The 4th Battalion landed in England on the 1st February 1915. The Battalion disembarked at Avonmouth and after a tedious train journey reached Banbury on February 2nd. There the 4th Battalion went into billets, and found near by the other units of their new formation, the 88th Brigade.
The 88th Brigade moved to the Warwick area a month later, and the 4th Battalion Worcestershire marched to fresh billets at Leamington on the 5th March 1915. As yet the Brigade had only three battalions, the other two being the 2nd Hampshire and 1st Essex. A further battalion was required to complete the Brigade, and, since no more Regular battalions were available, a Territorial battalion was selected, the 5th Royal Scots. The Royal Scots joined at Leamington when the Brigade had been there a week. They were destined to prove stout fighters, worthy of their place alongside the Regular battalions of the 29th Division.

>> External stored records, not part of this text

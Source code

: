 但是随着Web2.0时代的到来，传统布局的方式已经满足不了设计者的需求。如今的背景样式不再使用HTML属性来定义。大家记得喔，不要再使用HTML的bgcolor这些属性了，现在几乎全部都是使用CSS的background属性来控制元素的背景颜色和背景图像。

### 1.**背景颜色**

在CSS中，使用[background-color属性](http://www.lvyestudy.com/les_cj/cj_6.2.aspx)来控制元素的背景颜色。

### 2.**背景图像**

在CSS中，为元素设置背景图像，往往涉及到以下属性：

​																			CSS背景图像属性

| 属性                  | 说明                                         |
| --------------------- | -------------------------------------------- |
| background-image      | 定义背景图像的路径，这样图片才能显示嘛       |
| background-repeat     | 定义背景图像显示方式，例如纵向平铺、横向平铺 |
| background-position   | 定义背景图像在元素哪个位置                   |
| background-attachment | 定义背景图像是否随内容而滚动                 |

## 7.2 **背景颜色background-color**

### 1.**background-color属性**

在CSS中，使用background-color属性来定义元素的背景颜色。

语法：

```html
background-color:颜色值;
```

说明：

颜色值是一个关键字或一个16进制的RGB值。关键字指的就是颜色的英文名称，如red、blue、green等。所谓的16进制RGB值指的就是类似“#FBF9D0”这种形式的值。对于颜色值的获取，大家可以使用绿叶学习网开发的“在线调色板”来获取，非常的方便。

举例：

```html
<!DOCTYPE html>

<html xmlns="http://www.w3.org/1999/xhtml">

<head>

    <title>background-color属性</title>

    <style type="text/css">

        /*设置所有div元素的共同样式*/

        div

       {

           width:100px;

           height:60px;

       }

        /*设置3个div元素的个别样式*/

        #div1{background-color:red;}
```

How that last reserve should be employed had been a matter for anxious discussion by the British Cabinet. In the pages of the official histories are to be found the detail of those discussions and of the changes of plan, which ensued. Here we must be content to record that, after a long period of uncertainty, it was finally decided on March 10th that the 29th Division was to be used to support the operations already in progress at the Dardanelles.
Once the decision had been made the ensuing movements were swift. On March 12th the 29th Division was reviewed near Dunchurch by H.M. the King. Next day came secret orders for embarkation, and after a busy week of preparation the troops entrained.
The entrainment was a cheerful business. Thousands of the civil population turned out to see the troops off and "a whole army of relations from Birmingham" came down to Leamington to bid the 4th Battalion Worcestershire farewell. In three trains (9.0 p.m., March 21st. 1.0 a.m. and 4.30 a.m., March 22nd) the Worcestershire companies left Leamington, and by breakfast time on March 22nd the whole Battalion was reassembled at Avonmouth. There foreign-service helmets were issued and fitted. "It was a lovely morning, bright warm sun, so everyone was as cheerful as could be." At 11 a.m. the troopships came alongside and then for some hours all thoughts were taken up with the business of embarkation.